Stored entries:
::::::

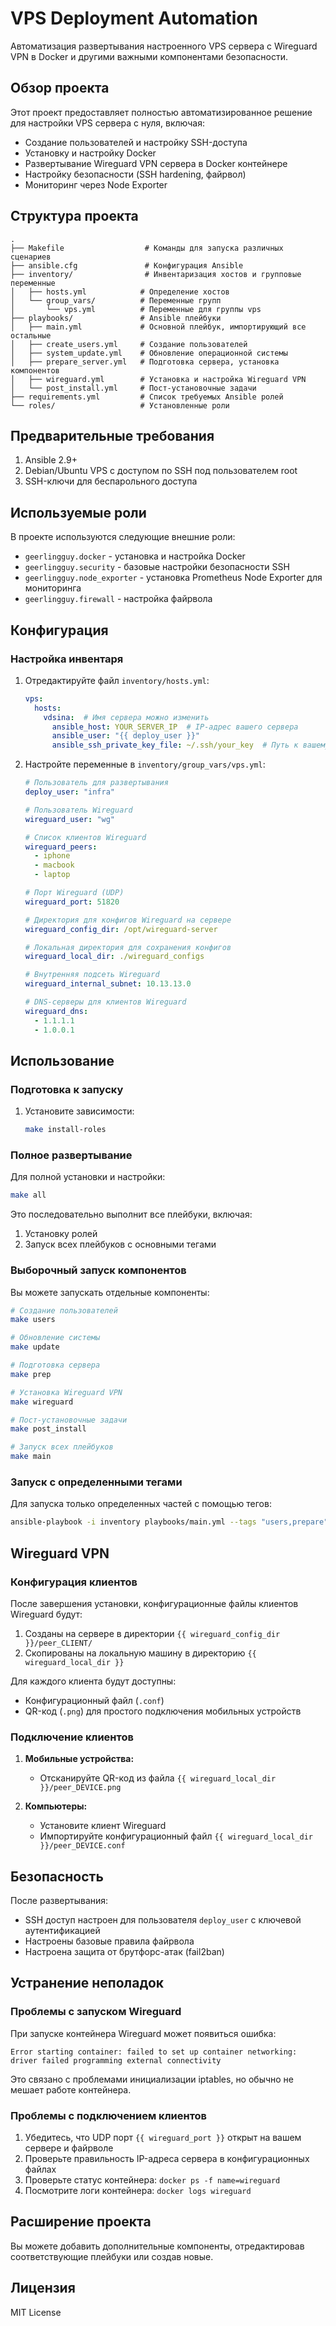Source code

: # VPS Deployment Automation

Автоматизация развертывания настроенного VPS сервера с Wireguard VPN в Docker и другими важными компонентами безопасности.

## Обзор проекта

Этот проект предоставляет полностью автоматизированное решение для настройки VPS сервера с нуля, включая:

- Создание пользователей и настройку SSH-доступа
- Установку и настройку Docker
- Развертывание Wireguard VPN сервера в Docker контейнере 
- Настройку безопасности (SSH hardening, файрвол)
- Мониторинг через Node Exporter

## Структура проекта

```
.
├── Makefile                  # Команды для запуска различных сценариев
├── ansible.cfg               # Конфигурация Ansible
├── inventory/                # Инвентаризация хостов и групповые переменные
│   ├── hosts.yml            # Определение хостов
│   └── group_vars/          # Переменные групп
│       └── vps.yml          # Переменные для группы vps
├── playbooks/               # Ansible плейбуки
│   ├── main.yml             # Основной плейбук, импортирующий все остальные
│   ├── create_users.yml     # Создание пользователей
│   ├── system_update.yml    # Обновление операционной системы
│   ├── prepare_server.yml   # Подготовка сервера, установка компонентов
│   ├── wireguard.yml        # Установка и настройка Wireguard VPN
│   └── post_install.yml     # Пост-установочные задачи
├── requirements.yml         # Список требуемых Ansible ролей
└── roles/                   # Установленные роли
```

## Предварительные требования

1. Ansible 2.9+ 
2. Debian/Ubuntu VPS с доступом по SSH под пользователем root
3. SSH-ключи для беспарольного доступа

## Используемые роли

В проекте используются следующие внешние роли:

- `geerlingguy.docker` - установка и настройка Docker
- `geerlingguy.security` - базовые настройки безопасности SSH
- `geerlingguy.node_exporter` - установка Prometheus Node Exporter для мониторинга
- `geerlingguy.firewall` - настройка файрвола

## Конфигурация

### Настройка инвентаря

1. Отредактируйте файл `inventory/hosts.yml`:
   ```yaml
   vps:
     hosts:
       vdsina:  # Имя сервера можно изменить
         ansible_host: YOUR_SERVER_IP  # IP-адрес вашего сервера
         ansible_user: "{{ deploy_user }}"
         ansible_ssh_private_key_file: ~/.ssh/your_key  # Путь к вашему SSH-ключу
   ```

2. Настройте переменные в `inventory/group_vars/vps.yml`:
   ```yaml
   # Пользователь для развертывания
   deploy_user: "infra"
   
   # Пользователь Wireguard
   wireguard_user: "wg"
   
   # Список клиентов Wireguard
   wireguard_peers:
     - iphone
     - macbook
     - laptop
   
   # Порт Wireguard (UDP)
   wireguard_port: 51820
   
   # Директория для конфигов Wireguard на сервере
   wireguard_config_dir: /opt/wireguard-server
   
   # Локальная директория для сохранения конфигов
   wireguard_local_dir: ./wireguard_configs
   
   # Внутренняя подсеть Wireguard
   wireguard_internal_subnet: 10.13.13.0
   
   # DNS-серверы для клиентов Wireguard
   wireguard_dns:
     - 1.1.1.1
     - 1.0.0.1
   ```

## Использование

### Подготовка к запуску

1. Установите зависимости:
   ```bash
   make install-roles
   ```

### Полное развертывание

Для полной установки и настройки:

```bash
make all
```

Это последовательно выполнит все плейбуки, включая:
1. Установку ролей
2. Запуск всех плейбуков с основными тегами

### Выборочный запуск компонентов

Вы можете запускать отдельные компоненты:

```bash
# Создание пользователей
make users

# Обновление системы
make update

# Подготовка сервера
make prep

# Установка Wireguard VPN
make wireguard

# Пост-установочные задачи
make post_install

# Запуск всех плейбуков
make main
```

### Запуск с определенными тегами

Для запуска только определенных частей с помощью тегов:

```bash
ansible-playbook -i inventory playbooks/main.yml --tags "users,prepare"
```

## Wireguard VPN

### Конфигурация клиентов

После завершения установки, конфигурационные файлы клиентов Wireguard будут:
1. Созданы на сервере в директории `{{ wireguard_config_dir }}/peer_CLIENT/`
2. Скопированы на локальную машину в директорию `{{ wireguard_local_dir }}`

Для каждого клиента будут доступны:
- Конфигурационный файл (`.conf`)
- QR-код (`.png`) для простого подключения мобильных устройств

### Подключение клиентов

1. **Мобильные устройства:**
   - Отсканируйте QR-код из файла `{{ wireguard_local_dir }}/peer_DEVICE.png`

2. **Компьютеры:**
   - Установите клиент Wireguard
   - Импортируйте конфигурационный файл `{{ wireguard_local_dir }}/peer_DEVICE.conf`

## Безопасность

После развертывания:
- SSH доступ настроен для пользователя `deploy_user` с ключевой аутентификацией
- Настроены базовые правила файрвола
- Настроена защита от брутфорс-атак (fail2ban)

## Устранение неполадок

### Проблемы с запуском Wireguard

При запуске контейнера Wireguard может появиться ошибка:
```
Error starting container: failed to set up container networking: driver failed programming external connectivity
```

Это связано с проблемами инициализации iptables, но обычно не мешает работе контейнера.

### Проблемы с подключением клиентов

1. Убедитесь, что UDP порт `{{ wireguard_port }}` открыт на вашем сервере и файрволе
2. Проверьте правильность IP-адреса сервера в конфигурационных файлах
3. Проверьте статус контейнера: `docker ps -f name=wireguard`
4. Посмотрите логи контейнера: `docker logs wireguard`

## Расширение проекта

Вы можете добавить дополнительные компоненты, отредактировав соответствующие плейбуки или создав новые.

## Лицензия

MIT License 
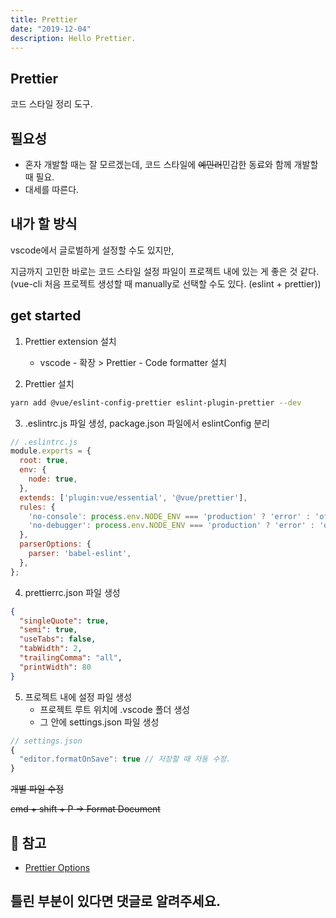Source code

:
 ```yaml
---
title: Prettier
date: "2019-12-04"
description: Hello Prettier.
---
```


## Prettier

코드 스타일 정리 도구.


## 필요성

- 혼자 개발할 때는 잘 모르겠는데, 코드 스타일에 ~~예민러~~민감한 동료와 함께 개발할 때 필요.
- 대세를 따른다.


## 내가 할 방식

vscode에서 글로벌하게 설정할 수도 있지만,

지금까지 고민한 바로는 코드 스타일 설정 파일이 프로젝트 내에 있는 게 좋은 것 같다.
(vue-cli 처음 프로젝트 생성할 때 manually로 선택할 수도 있다. (eslint + prettier))


## get started 

1. Prettier extension 설치
    - vscode - 확장 >  Prettier - Code formatter 설치


2. Prettier 설치

```bash
yarn add @vue/eslint-config-prettier eslint-plugin-prettier --dev
```


3. .eslintrc.js 파일 생성, package.json 파일에서 eslintConfig 분리

```js
// .eslintrc.js
module.exports = {
  root: true,
  env: {
    node: true,
  },
  extends: ['plugin:vue/essential', '@vue/prettier'],
  rules: {
    'no-console': process.env.NODE_ENV === 'production' ? 'error' : 'off',
    'no-debugger': process.env.NODE_ENV === 'production' ? 'error' : 'off',
  },
  parserOptions: {
    parser: 'babel-eslint',
  },
};
```


4. prettierrc.json 파일 생성

```json
{
  "singleQuote": true,
  "semi": true,
  "useTabs": false,
  "tabWidth": 2,
  "trailingComma": "all",
  "printWidth": 80
}
```


5. 프로젝트 내에 설정 파일 생성
    - 프로젝트 루트 위치에 .vscode 폴더 생성
    - 그 안에 settings.json 파일 생성
```js
// settings.json
{
  "editor.formatOnSave": true // 저장할 때 자동 수정.
}
```


~~개별 파일 수정~~

~~cmd + shift + P -> Format Document~~




## 🔗 참고  
- [Prettier Options](https://prettier.io/docs/en/options.html)

## 틀린 부분이 있다면 댓글로 알려주세요.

::::::

• Description of the task:
Copy out all of the entries exactly as they stand, with no pictures in your copy.

• Your solution:
Source code

: # VPS Deployment Automation

Автоматизация развертывания настроенного VPS сервера с Wireguard VPN в Docker и другими важными компонентами безопасности.

## Обзор проекта

Этот проект предоставляет полностью автоматизированное решение для настройки VPS сервера с нуля, включая:

- Создание пользователей и настройку SSH-доступа
- Установку и настройку Docker
- Развертывание Wireguard VPN сервера в Docker контейнере 
- Настройку безопасности (SSH hardening, файрвол)
- Мониторинг через Node Exporter

## Структура проекта

```
.
├── Makefile                  # Команды для запуска различных сценариев
├── ansible.cfg               # Конфигурация Ansible
├── inventory/                # Инвентаризация хостов и групповые переменные
│   ├── hosts.yml            # Определение хостов
│   └── group_vars/          # Переменные групп
│       └── vps.yml          # Переменные для группы vps
├── playbooks/               # Ansible плейбуки
│   ├── main.yml             # Основной плейбук, импортирующий все остальные
│   ├── create_users.yml     # Создание пользователей
│   ├── system_update.yml    # Обновление операционной системы
│   ├── prepare_server.yml   # Подготовка сервера, установка компонентов
│   ├── wireguard.yml        # Установка и настройка Wireguard VPN
│   └── post_install.yml     # Пост-установочные задачи
├── requirements.yml         # Список требуемых Ansible ролей
└── roles/                   # Установленные роли
```

## Предварительные требования

1. Ansible 2.9+ 
2. Debian/Ubuntu VPS с доступом по SSH под пользователем root
3. SSH-ключи для беспарольного доступа

## Используемые роли

В проекте используются следующие внешние роли:

- `geerlingguy.docker` - установка и настройка Docker
- `geerlingguy.security` - базовые настройки безопасности SSH
- `geerlingguy.node_exporter` - установка Prometheus Node Exporter для мониторинга
- `geerlingguy.firewall` - настройка файрвола

## Конфигурация

### Настройка инвентаря

1. Отредактируйте файл `inventory/hosts.yml`:
   ```yaml
   vps:
     hosts:
       vdsina:  # Имя сервера можно изменить
         ansible_host: YOUR_SERVER_IP  # IP-адрес вашего сервера
         ansible_user: "{{ deploy_user }}"
         ansible_ssh_private_key_file: ~/.ssh/your_key  # Путь к вашему SSH-ключу
   ```

2. Настройте переменные в `inventory/group_vars/vps.yml`:
   ```yaml
   # Пользователь для развертывания
   deploy_user: "infra"
   
   # Пользователь Wireguard
   wireguard_user: "wg"
   
   # Список клиентов Wireguard
   wireguard_peers:
     - iphone
     - macbook
     - laptop
   
   # Порт Wireguard (UDP)
   wireguard_port: 51820
   
   # Директория для конфигов Wireguard на сервере
   wireguard_config_dir: /opt/wireguard-server
   
   # Локальная директория для сохранения конфигов
   wireguard_local_dir: ./wireguard_configs
   
   # Внутренняя подсеть Wireguard
   wireguard_internal_subnet: 10.13.13.0
   
   # DNS-серверы для клиентов Wireguard
   wireguard_dns:
     - 1.1.1.1
     - 1.0.0.1
   ```

## Использование

### Подготовка к запуску

1. Установите зависимости:
   ```bash
   make install-roles
   ```

### Полное развертывание

Для полной установки и настройки:

```bash
make all
```

Это последовательно выполнит все плейбуки, включая:
1. Установку ролей
2. Запуск всех плейбуков с основными тегами

### Выборочный запуск компонентов

Вы можете запускать отдельные компоненты:

```bash
# Создание пользователей
make users

# Обновление системы
make update

# Подготовка сервера
make prep

# Установка Wireguard VPN
make wireguard

# Пост-установочные задачи
make post_install

# Запуск всех плейбуков
make main
```

### Запуск с определенными тегами

Для запуска только определенных частей с помощью тегов:

```bash
ansible-playbook -i inventory playbooks/main.yml --tags "users,prepare"
```

## Wireguard VPN

### Конфигурация клиентов

После завершения установки, конфигурационные файлы клиентов Wireguard будут:
1. Созданы на сервере в директории `{{ wireguard_config_dir }}/peer_CLIENT/`
2. Скопированы на локальную машину в директорию `{{ wireguard_local_dir }}`

Для каждого клиента будут доступны:
- Конфигурационный файл (`.conf`)
- QR-код (`.png`) для простого подключения мобильных устройств

### Подключение клиентов

1. **Мобильные устройства:**
   - Отсканируйте QR-код из файла `{{ wireguard_local_dir }}/peer_DEVICE.png`

2. **Компьютеры:**
   - Установите клиент Wireguard
   - Импортируйте конфигурационный файл `{{ wireguard_local_dir }}/peer_DEVICE.conf`

## Безопасность

После развертывания:
- SSH доступ настроен для пользователя `deploy_user` с ключевой аутентификацией
- Настроены базовые правила файрвола
- Настроена защита от брутфорс-атак (fail2ban)

## Устранение неполадок

### Проблемы с запуском Wireguard

При запуске контейнера Wireguard может появиться ошибка:
```
Error starting container: failed to set up container networking: driver failed programming external connectivity
```

Это связано с проблемами инициализации iptables, но обычно не мешает работе контейнера.

### Проблемы с подключением клиентов

1. Убедитесь, что UDP порт `{{ wireguard_port }}` открыт на вашем сервере и файрволе
2. Проверьте правильность IP-адреса сервера в конфигурационных файлах
3. Проверьте статус контейнера: `docker ps -f name=wireguard`
4. Посмотрите логи контейнера: `docker logs wireguard`

## Расширение проекта

Вы можете добавить дополнительные компоненты, отредактировав соответствующие плейбуки или создав новые.

## Лицензия

MIT License 
Source code

:
 ```yaml
---
title: Prettier
date: "2019-12-04"
description: Hello Prettier.
---
```


## Prettier

코드 스타일 정리 도구.


## 필요성

- 혼자 개발할 때는 잘 모르겠는데, 코드 스타일에 ~~예민러~~민감한 동료와 함께 개발할 때 필요.
- 대세를 따른다.


## 내가 할 방식

vscode에서 글로벌하게 설정할 수도 있지만,

지금까지 고민한 바로는 코드 스타일 설정 파일이 프로젝트 내에 있는 게 좋은 것 같다.
(vue-cli 처음 프로젝트 생성할 때 manually로 선택할 수도 있다. (eslint + prettier))


## get started 

1. Prettier extension 설치
    - vscode - 확장 >  Prettier - Code formatter 설치


2. Prettier 설치

```bash
yarn add @vue/eslint-config-prettier eslint-plugin-prettier --dev
```


3. .eslintrc.js 파일 생성, package.json 파일에서 eslintConfig 분리

```js
// .eslintrc.js
module.exports = {
  root: true,
  env: {
    node: true,
  },
  extends: ['plugin:vue/essential', '@vue/prettier'],
  rules: {
    'no-console': process.env.NODE_ENV === 'production' ? 'error' : 'off',
    'no-debugger': process.env.NODE_ENV === 'production' ? 'error' : 'off',
  },
  parserOptions: {
    parser: 'babel-eslint',
  },
};
```


4. prettierrc.json 파일 생성

```json
{
  "singleQuote": true,
  "semi": true,
  "useTabs": false,
  "tabWidth": 2,
  "trailingComma": "all",
  "printWidth": 80
}
```


5. 프로젝트 내에 설정 파일 생성
    - 프로젝트 루트 위치에 .vscode 폴더 생성
    - 그 안에 settings.json 파일 생성
```js
// settings.json
{
  "editor.formatOnSave": true // 저장할 때 자동 수정.
}
```


~~개별 파일 수정~~

~~cmd + shift + P -> Format Document~~




## 🔗 참고  
- [Prettier Options](https://prettier.io/docs/en/options.html)

## 틀린 부분이 있다면 댓글로 알려주세요.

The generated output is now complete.